» **What you will do**:
Identify all lines below that hold "behaved" and collect them.

Records from a data collection

____________________

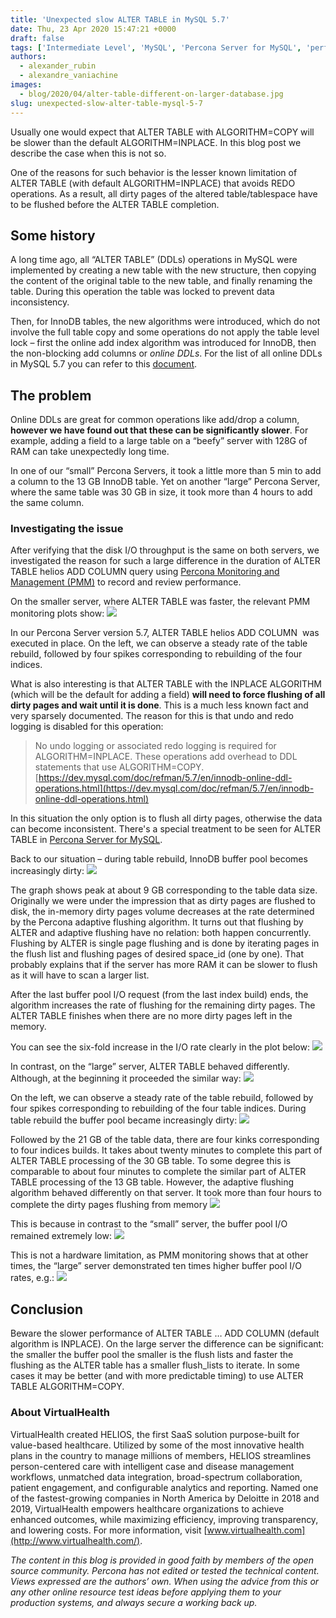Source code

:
 ```yaml
---
title: 'Unexpected slow ALTER TABLE in MySQL 5.7'
date: Thu, 23 Apr 2020 15:47:21 +0000
draft: false
tags: ['Intermediate Level', 'MySQL', 'Percona Server for MySQL', 'performance']
authors:
  - alexander_rubin
  - alexandre_vaniachine
images:
  - blog/2020/04/alter-table-different-on-larger-database.jpg
slug: unexpected-slow-alter-table-mysql-5-7
---
```


Usually one would expect that ALTER TABLE with ALGORITHM=COPY will be slower than the default ALGORITHM=INPLACE. In this blog post we describe the case when this is not so. 

One of the reasons for such behavior is the lesser known limitation of ALTER TABLE (with default ALGORITHM=INPLACE) that avoids REDO operations. As a result, all dirty pages of the altered table/tablespace have to be flushed before the ALTER TABLE completion.

Some history
------------

A long time ago, all “ALTER TABLE” (DDLs) operations in MySQL were implemented by creating a new table with the new structure, then copying the content of the original table to the new table, and finally renaming the table. During this operation the table was locked to prevent data inconsistency. 

Then, for InnoDB tables, the new algorithms were introduced, which do not involve the full table copy and some operations do not apply the table level lock – first the online add index algorithm was introduced for InnoDB, then the non-blocking add columns or _online DDLs_. For the list of all online DDLs in MySQL 5.7 you can refer to this [document](https://dev.mysql.com/doc/refman/5.7/en/innodb-online-ddl-operations.html).

The problem
-----------

Online DDLs are great for common operations like add/drop a column, **however we have found out that these can be significantly slower**. For example, adding a field to a large table on a “beefy” server with 128G of RAM can take unexpectedly long time. 

In one of our “small” Percona Servers, it took a little more than 5 min to add a column to the 13 GB InnoDB table. Yet on another “large” Percona Server, where the same table was 30 GB in size, it took more than 4 hours to add the same column.

### Investigating the issue

After verifying that the disk I/O throughput is the same on both servers, we investigated the reason for such a large difference in the duration of ALTER TABLE helios ADD COLUMN query using [Percona Monitoring and Management (PMM)](https://www.percona.com/software/database-tools/percona-monitoring-and-management) to record and review performance. 

On the smaller server, where ALTER TABLE was faster, the relevant PMM monitoring plots show: 
![](blog/2020/04/faster-alter-table.jpg) 

In our Percona Server version 5.7, ALTER TABLE helios ADD COLUMN  was executed in place. On the left, we can observe a steady rate of the table rebuild, followed by four spikes corresponding to rebuilding of the four indices. 

What is also interesting is that ALTER TABLE with the INPLACE ALGORITHM (which will be the default for adding a field) **will need to force flushing of all dirty pages and wait until it is done**. This is a much less known fact and very sparsely documented. The reason for this is that undo and redo logging is disabled for this operation:

> No undo logging or associated redo logging is required for ALGORITHM=INPLACE. These operations add overhead to DDL statements that use ALGORITHM=COPY. [https://dev.mysql.com/doc/refman/5.7/en/innodb-online-ddl-operations.html](https://dev.mysql.com/doc/refman/5.7/en/innodb-online-ddl-operations.html)

In this situation the only option is to flush all dirty pages, otherwise the data can become inconsistent. There's a special treatment to be seen for ALTER TABLE in [Percona Server for MySQL](https://github.com/percona/percona-server/blob/5.7/storage/innobase/buf/buf0flu.cc#L3907). 

Back to our situation – during table rebuild, InnoDB buffer pool becomes increasingly dirty: 
![](blog/2020/04/increasingly-dirty-buffer-pool-1.jpg) 

The graph shows peak at about 9 GB corresponding to the table data size. Originally we were under the impression that as dirty pages are flushed to disk, the in-memory dirty pages volume decreases at the rate determined by the Percona adaptive flushing algorithm. It turns out that flushing by ALTER and adaptive flushing have no relation: both happen concurrently. Flushing by ALTER is single page flushing and is done by iterating pages in the flush list and flushing pages of desired space_id (one by one). That probably explains that if the server has more RAM it can be slower to flush as it will have to scan a larger list. 

After the last buffer pool I/O request (from the last index build) ends, the algorithm increases the rate of flushing for the remaining dirty pages. The ALTER TABLE finishes when there are no more dirty pages left in the memory. 

You can see the six-fold increase in the I/O rate clearly in the plot below: 
![](blog/2020/04/six-fold-increase.jpg) 

In contrast, on the “large” server, ALTER TABLE behaved differently. Although, at the beginning it proceeded the similar way: 
![](blog/2020/04/alter-table-different-on-larger-database.jpg) 

On the left, we can observe a steady rate of the table rebuild, followed by four spikes corresponding to rebuilding of the four table indices. During table rebuild the buffer pool became increasingly dirty: 
![](blog/2020/04/table-rebuild-increasingly-dirty.jpg) 

Followed by the 21 GB of the table data, there are four kinks corresponding to four indices builds. It takes about twenty minutes to complete this part of ALTER TABLE processing of the 30 GB table. To some degree this is comparable to about four minutes to complete the similar part of ALTER TABLE processing of the 13 GB table. However, the adaptive flushing algorithm behaved differently on that server. It took more than four hours to complete the dirty pages flushing from memory 
![](blog/2020/04/time-to-clear-pages.jpg)

This is because in contrast to the “small” server, the buffer pool I/O remained extremely low: 
![](blog/2020/04/low-buffer-pool-io.jpg) 

This is not a hardware limitation, as PMM monitoring shows that at other times, the “large” server demonstrated ten times higher buffer pool I/O rates, e.g.: 
![](blog/2020/04/high-buffer-pool-io.jpg)

Conclusion
----------

Beware the slower performance of ALTER TABLE … ADD COLUMN (default algorithm is INPLACE). On the large server the difference can be significant: the smaller the buffer pool the smaller is the flush lists and faster the flushing as the ALTER table has a smaller flush_lists to iterate. In some cases it may be better (and with more predictable timing) to use ALTER TABLE ALGORITHM=COPY.

### About VirtualHealth

VirtualHealth created HELIOS, the first SaaS solution purpose-built for value-based healthcare. Utilized by some of the most innovative health plans in the country to manage millions of members, HELIOS streamlines person-centered care with intelligent case and disease management workflows, unmatched data integration, broad-spectrum collaboration, patient engagement, and configurable analytics and reporting. Named one of the fastest-growing companies in North America by Deloitte in 2018 and 2019, VirtualHealth empowers healthcare organizations to achieve enhanced outcomes, while maximizing efficiency, improving transparency, and lowering costs. For more information, visit [www.virtualhealth.com](http://www.virtualhealth.com/).

_The content in this blog is provided in good faith by members of the open source community. Percona has not edited or tested the technical content. Views expressed are the authors’ own. When using the advice from this or any other online resource test ideas before applying them to your production systems, and always secure a working back up._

____________________

» **Exercise answer**:
In contrast, on the “large” server, ALTER TABLE behaved differently. Although, at the beginning it proceeded the similar way: 
Followed by the 21 GB of the table data, there are four kinks corresponding to four indices builds. It takes about twenty minutes to complete this part of ALTER TABLE processing of the 30 GB table. To some degree this is comparable to about four minutes to complete the similar part of ALTER TABLE processing of the 13 GB table. However, the adaptive flushing algorithm behaved differently on that server. It took more than four hours to complete the dirty pages flushing from memory 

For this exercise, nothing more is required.